A few days after that, Branca and Thomson saw each other for the first time at an event in Edison, New Jersey. They talked in private for five minutes, about a secret they’d both known about but never shared.
Later, they spoke about their discussion.
”It’s been a cleansing for both of us,” Branca said then. ”He knew that I knew. It’s better this way.”
”To me, it was a forbidden subject,” the right-hander said. ”And I didn’t want to demean Bobby or seem like I was a crybaby.”
Said Thomson: ”It was like getting something off my chest after all those years. I’m not a criminal, although I may have felt like one at first.”
And then, hours later, Thomson and Branca appeared together in Manhattan at the New York baseball writers’ dinner. In front of a ballroom full of fans, they took turns singing about the fateful pitch and swing, to lyrics written to the old standard ”Because of You” – a reprise of the act they performed when the same dinner was held in January 1952.
His matchup with Thomson was recounted by Don Delillo in a 1992 Harper’s Magazine story ”Pafko at the Wall,” included five years later in the novel ”Underworld.”

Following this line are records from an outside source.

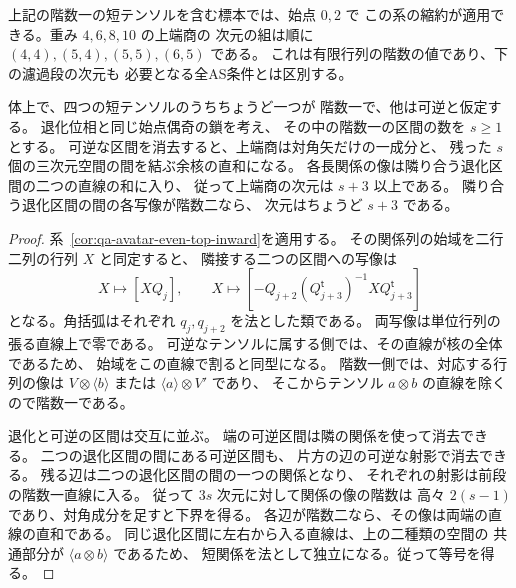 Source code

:上記の階数一の短テンソルを含む標本では、始点 $0,2$ で
この系の縮約が適用できる。重み $4,6,8,10$ の上端商の
次元の組は順に $(4,4),(5,4),(5,5),(6,5)$ である。
これは有限行列の階数の値であり、下の濾過段の次元も
必要となる全AS条件とは区別する。

\begin{corollary}[一つの退化位相を持つ偶数上端商]
\label{cor:qa-avatar-even-top-single-degenerate}
体上で、四つの短テンソルのうちちょうど一つが
階数一で、他は可逆と仮定する。
退化位相と同じ始点偶奇の鎖を考え、
その中の階数一の区間の数を $s\geq1$ とする。
可逆な区間を消去すると、上端商は対角矢だけの一成分と、
残った $s$ 個の三次元空間の間を結ぶ余核の直和になる。
各長関係の像は隣り合う退化区間の二つの直線の和に入り、
従って上端商の次元は $s+3$ 以上である。
隣り合う退化区間の間の各写像が階数二なら、
次元はちょうど $s+3$ である。
\end{corollary}
\begin{proof}
系~\ref{cor:qa-avatar-even-top-inward}を適用する。
その関係列の始域を二行二列の行列 $X$ と同定すると、
隣接する二つの区間への写像は
\[
   X\longmapsto [XQ_j],\qquad
   X\longmapsto [-Q_{j+2}(Q_{j+3}^{\mathsf t})^{-1}
                               XQ_{j+3}^{\mathsf t}]
\]
となる。角括弧はそれぞれ $q_j,q_{j+2}$ を法とした類である。
両写像は単位行列の張る直線上で零である。
可逆なテンソルに属する側では、その直線が核の全体であるため、
始域をこの直線で割ると同型になる。
階数一側では、対応する行列の像は
$V\otimes\langle b\rangle$ または
$\langle a\rangle\otimes V'$ であり、
そこからテンソル $a\otimes b$ の直線を除くので階数一である。

退化と可逆の区間は交互に並ぶ。
端の可逆区間は隣の関係を使って消去できる。
二つの退化区間の間にある可逆区間も、
片方の辺の可逆な射影で消去できる。
残る辺は二つの退化区間の間の一つの関係となり、
それぞれの射影は前段の階数一直線に入る。
従って $3s$ 次元に対して関係の像の階数は
高々 $2(s-1)$ であり、対角成分を足すと下界を得る。
各辺が階数二なら、その像は両端の直線の直和である。
同じ退化区間に左右から入る直線は、上の二種類の空間の
共通部分が $\langle a\otimes b\rangle$ であるため、
短関係を法として独立になる。従って等号を得る。
\end{proof}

”Yes. It is Branca coming through the dampish glow. Branca who is tall and stalwart but seems to carry his own hill and dale, he has the aura of a man encumbered. The drooping lids, clodhopper feet, the thick ridge across the brow. His face is set behind a somber nose, broad-bridged and looming.”
One of the last remaining Boys of Summer, Branca was 88-68 with a 3.79 ERA in his big league career. He spent the first 11 years with the Dodgers, then played for Detroit and the Yankees before returning to Brooklyn for a final game in 1956.
Branca made his debut as a teen in 1944 and went 21-12 with 15 complete games during Jackie Robinson’s first season in 1947. Branca added another win that year at Yankee Stadium in the World Series.
”Branca to me was a hero,” former Dodgers manager Tommy Lasorda said in a statement. ”Ralph and I became very close, my family and his family. I always enjoyed being around him. He was a tough one in every way and I really admired him.”
Branca co-founded the Baseball Assistance Team, which aids members of the baseball family in need of financial, medical or psychological assistance, and served as its president for 17 years. He was a pallbearer at Robinson’s funeral in 1972.
”Ralph’s participation in the `Shot Heard `Round the World’ was eclipsed by the grace and sportsmanship he demonstrated following one of the game’s signature moments,” baseball Commissioner Rob Manfred said in a statement. “He is better remembered for his dedication to the members of the baseball community. He was an inspiration to so many of us.”
Branca is survived by wife Ann and daughters Patti and Mary – the latter the wife of Valentine.
A funeral is scheduled for Tuesday at the Church of the Resurrection in Rye.